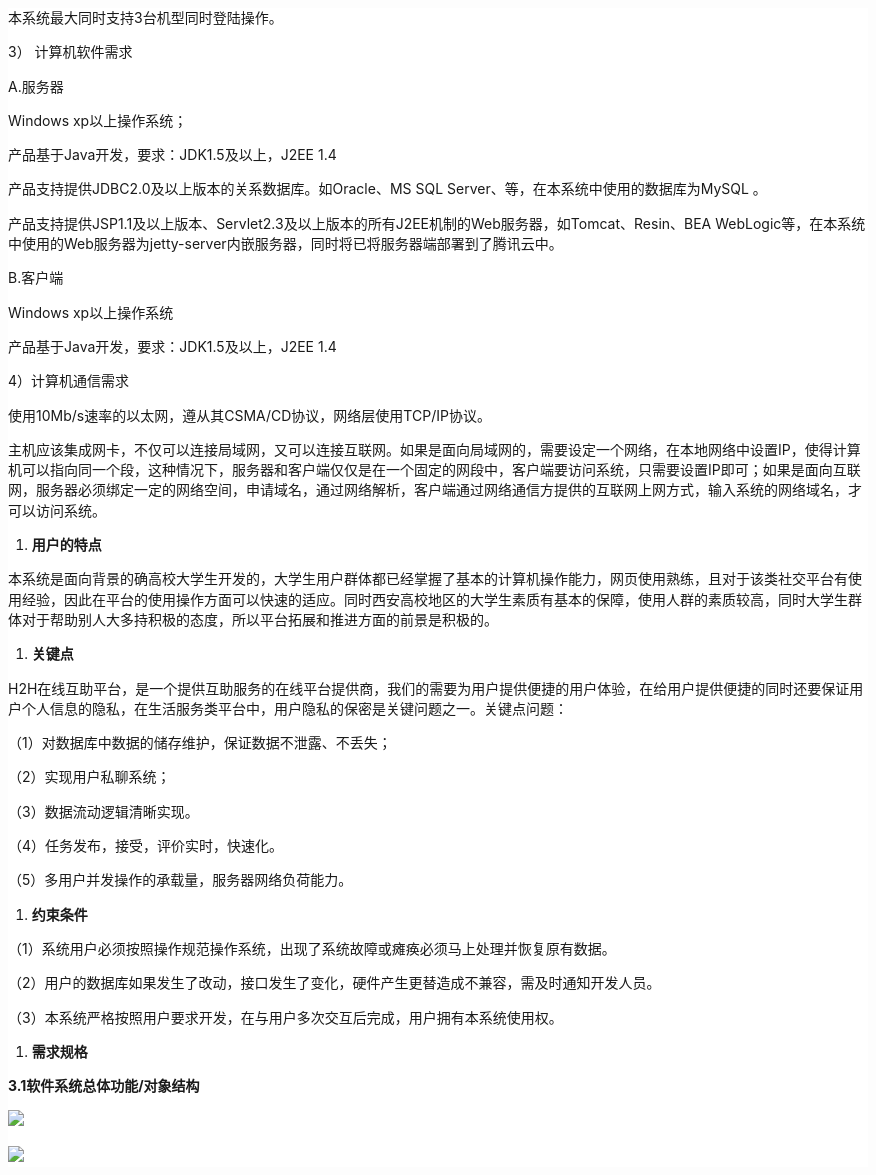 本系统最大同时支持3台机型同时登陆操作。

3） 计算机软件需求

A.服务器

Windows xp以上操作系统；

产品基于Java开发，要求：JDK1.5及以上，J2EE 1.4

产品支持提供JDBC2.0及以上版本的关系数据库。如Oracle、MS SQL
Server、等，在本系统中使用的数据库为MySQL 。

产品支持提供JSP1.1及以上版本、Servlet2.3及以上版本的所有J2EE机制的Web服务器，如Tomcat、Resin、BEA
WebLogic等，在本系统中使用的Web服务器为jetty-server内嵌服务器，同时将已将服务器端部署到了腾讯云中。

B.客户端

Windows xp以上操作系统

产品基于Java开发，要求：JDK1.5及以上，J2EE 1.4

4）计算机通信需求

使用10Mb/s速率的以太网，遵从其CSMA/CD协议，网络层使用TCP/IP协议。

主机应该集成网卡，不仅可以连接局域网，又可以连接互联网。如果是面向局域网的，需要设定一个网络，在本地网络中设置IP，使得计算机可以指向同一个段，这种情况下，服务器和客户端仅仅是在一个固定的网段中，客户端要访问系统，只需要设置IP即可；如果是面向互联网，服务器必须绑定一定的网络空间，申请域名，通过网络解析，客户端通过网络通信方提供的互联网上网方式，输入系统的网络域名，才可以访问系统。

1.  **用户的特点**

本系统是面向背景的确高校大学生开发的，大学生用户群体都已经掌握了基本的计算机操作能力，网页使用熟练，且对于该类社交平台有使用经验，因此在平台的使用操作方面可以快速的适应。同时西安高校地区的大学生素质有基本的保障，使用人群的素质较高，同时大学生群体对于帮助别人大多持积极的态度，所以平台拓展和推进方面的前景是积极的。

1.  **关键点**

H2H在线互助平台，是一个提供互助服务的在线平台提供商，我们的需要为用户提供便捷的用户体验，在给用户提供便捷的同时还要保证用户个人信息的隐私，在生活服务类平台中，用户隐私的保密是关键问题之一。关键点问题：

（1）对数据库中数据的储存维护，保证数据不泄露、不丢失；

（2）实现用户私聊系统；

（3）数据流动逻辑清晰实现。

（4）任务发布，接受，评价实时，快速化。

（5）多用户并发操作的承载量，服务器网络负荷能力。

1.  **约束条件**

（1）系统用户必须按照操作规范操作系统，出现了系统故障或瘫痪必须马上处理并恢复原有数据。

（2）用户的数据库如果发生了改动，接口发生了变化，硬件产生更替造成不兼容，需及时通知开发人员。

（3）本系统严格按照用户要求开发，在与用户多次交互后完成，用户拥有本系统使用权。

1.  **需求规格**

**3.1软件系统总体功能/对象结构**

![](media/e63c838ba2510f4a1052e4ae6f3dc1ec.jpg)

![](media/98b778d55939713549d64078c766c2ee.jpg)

ASSIGNMENT
Every line that holds the word "xp以上操作系统" should be copied from the records.

EXERCISE ANSWER
Windows xp以上操作系统；
Windows xp以上操作系统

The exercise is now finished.